What this check looks for

This plugin checks hash-like blocks such as map and geo and warns when they do not define a default value.

Map special-case

For map, the check intentionally ignores a very common pattern of when a map has exactly one mapping entry and no explicit default. This configuration is often meant to return an empty string for all other inputs, and is used with limit_req and limit_conn, where an empty key disables limits.

Therefore, this plugin only really warns for map when there are two or more mapping entries and no explicit default. It warns for all cases with geo.

Why this is a problem

A map or geo without a default can leave "unmatched" inputs in a surprising state. Depending on how you use the variable later, that can mean:

  • falling back to an unintended value,
  • skipping security or routing logic,
  • or accidentally allowing a request that should have been denied.

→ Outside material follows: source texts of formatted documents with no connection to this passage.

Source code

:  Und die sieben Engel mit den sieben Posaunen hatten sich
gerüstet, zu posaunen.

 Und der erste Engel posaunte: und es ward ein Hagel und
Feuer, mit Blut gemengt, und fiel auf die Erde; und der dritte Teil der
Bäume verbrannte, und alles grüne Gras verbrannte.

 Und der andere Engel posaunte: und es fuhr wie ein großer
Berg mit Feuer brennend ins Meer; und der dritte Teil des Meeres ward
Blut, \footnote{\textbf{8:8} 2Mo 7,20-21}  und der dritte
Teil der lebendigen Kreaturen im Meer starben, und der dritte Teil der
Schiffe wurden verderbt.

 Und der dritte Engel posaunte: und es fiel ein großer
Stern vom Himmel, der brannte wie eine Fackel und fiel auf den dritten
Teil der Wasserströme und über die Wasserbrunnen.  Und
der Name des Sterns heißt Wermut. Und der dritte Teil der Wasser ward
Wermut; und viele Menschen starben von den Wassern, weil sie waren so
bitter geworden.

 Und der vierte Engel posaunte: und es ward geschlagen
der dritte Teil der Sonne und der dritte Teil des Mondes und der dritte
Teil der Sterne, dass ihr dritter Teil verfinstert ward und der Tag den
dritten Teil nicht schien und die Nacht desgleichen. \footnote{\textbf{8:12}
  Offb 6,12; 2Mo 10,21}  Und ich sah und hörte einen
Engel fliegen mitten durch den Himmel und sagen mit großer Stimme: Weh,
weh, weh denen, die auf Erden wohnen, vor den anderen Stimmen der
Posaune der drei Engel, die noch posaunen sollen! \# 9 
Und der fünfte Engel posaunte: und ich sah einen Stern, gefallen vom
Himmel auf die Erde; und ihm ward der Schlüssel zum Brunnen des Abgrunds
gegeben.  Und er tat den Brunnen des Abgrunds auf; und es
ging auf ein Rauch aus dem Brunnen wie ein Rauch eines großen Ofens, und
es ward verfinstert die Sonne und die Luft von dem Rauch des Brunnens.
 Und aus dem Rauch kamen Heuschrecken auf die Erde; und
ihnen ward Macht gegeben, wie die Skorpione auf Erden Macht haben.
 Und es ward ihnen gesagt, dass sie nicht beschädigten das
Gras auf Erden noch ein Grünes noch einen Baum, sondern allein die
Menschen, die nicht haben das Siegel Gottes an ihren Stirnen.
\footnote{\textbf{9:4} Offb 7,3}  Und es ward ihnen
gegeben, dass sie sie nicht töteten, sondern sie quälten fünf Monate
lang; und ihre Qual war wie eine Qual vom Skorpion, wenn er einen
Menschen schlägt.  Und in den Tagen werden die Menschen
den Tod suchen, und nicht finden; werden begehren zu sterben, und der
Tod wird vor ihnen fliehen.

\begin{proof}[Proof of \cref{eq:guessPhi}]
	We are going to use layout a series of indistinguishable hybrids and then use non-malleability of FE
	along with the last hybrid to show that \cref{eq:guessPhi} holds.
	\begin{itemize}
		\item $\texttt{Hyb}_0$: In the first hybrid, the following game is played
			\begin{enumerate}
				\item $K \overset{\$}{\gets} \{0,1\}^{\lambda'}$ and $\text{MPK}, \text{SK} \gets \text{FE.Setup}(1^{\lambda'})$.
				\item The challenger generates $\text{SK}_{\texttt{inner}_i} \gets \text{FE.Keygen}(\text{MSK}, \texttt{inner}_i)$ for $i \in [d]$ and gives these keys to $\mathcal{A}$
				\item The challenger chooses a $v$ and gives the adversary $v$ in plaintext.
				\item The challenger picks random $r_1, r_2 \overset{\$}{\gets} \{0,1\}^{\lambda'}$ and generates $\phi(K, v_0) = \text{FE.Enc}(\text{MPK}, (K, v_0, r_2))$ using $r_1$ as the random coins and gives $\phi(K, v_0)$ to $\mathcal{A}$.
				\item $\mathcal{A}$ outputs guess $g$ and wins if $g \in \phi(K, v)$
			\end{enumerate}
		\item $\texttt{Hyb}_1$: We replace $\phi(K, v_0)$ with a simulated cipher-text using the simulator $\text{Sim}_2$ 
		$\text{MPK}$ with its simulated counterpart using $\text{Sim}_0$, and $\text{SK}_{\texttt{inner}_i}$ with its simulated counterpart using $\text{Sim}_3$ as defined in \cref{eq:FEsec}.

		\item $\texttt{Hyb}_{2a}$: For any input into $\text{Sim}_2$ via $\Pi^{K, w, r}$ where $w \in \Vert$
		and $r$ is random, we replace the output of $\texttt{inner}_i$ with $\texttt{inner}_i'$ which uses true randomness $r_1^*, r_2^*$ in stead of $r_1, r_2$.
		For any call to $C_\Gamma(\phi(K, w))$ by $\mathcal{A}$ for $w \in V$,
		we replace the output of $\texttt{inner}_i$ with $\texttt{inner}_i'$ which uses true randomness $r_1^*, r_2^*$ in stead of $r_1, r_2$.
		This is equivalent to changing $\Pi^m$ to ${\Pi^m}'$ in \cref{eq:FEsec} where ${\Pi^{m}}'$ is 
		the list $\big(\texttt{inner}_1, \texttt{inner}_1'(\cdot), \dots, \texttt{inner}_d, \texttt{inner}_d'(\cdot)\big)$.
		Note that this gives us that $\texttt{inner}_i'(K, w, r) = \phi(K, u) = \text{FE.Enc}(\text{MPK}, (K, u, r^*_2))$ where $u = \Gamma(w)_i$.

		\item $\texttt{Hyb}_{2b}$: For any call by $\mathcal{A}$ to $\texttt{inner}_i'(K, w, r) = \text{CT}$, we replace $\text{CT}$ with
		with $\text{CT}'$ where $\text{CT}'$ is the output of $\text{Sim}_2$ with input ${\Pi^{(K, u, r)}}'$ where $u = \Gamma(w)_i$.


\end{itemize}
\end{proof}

For map, this risk grows as the number of explicit mappings increases (because more cases are being handled, but unmatched inputs still have no defined behavior).

Bad configuration

map $request_uri $is_admin {
    /admin 1;
    /admin/ 1;
    # no default
}

# Later:
if ($is_admin) {
    allow 10.0.0.0/8;
}

If $request_uri does not match, $is_admin may be empty and the surrounding logic may not behave the way you expect.

Better configuration

Pick an explicit default that matches least privilege:

map $request_uri $is_admin {
    default 0;   # not admin unless matched
    /admin  1;
    /admin/ 1;
}

Same idea for geo:

geo $block_client {
    default 0;        # not blocked unless matched
    192.0.2.0/24 1;
}

Intentional empty default pattern (map)

Sometimes, an implicit empty result is the goal. A common example is selectively enabling rate limits:

# Only requests matching /api get a non-empty key (limits apply).
# Everything else gets an empty key (limits disabled).
map $request_uri $limit_key {
    ~^/api $binary_remote_addr;
}

This is why the plugin does not warn on map blocks with a single mapping entry and no explicit default.

Additional notes

  • If the variable controls an allow/deny decision, prefer deny-by-default and add allow rules narrowly.
  • For routing decisions, choose a safe fallback upstream and keep it explicit.
  • If you rely on the "empty disables behavior" pattern (for example, rate limiting keys), keep the map minimal and document the intent.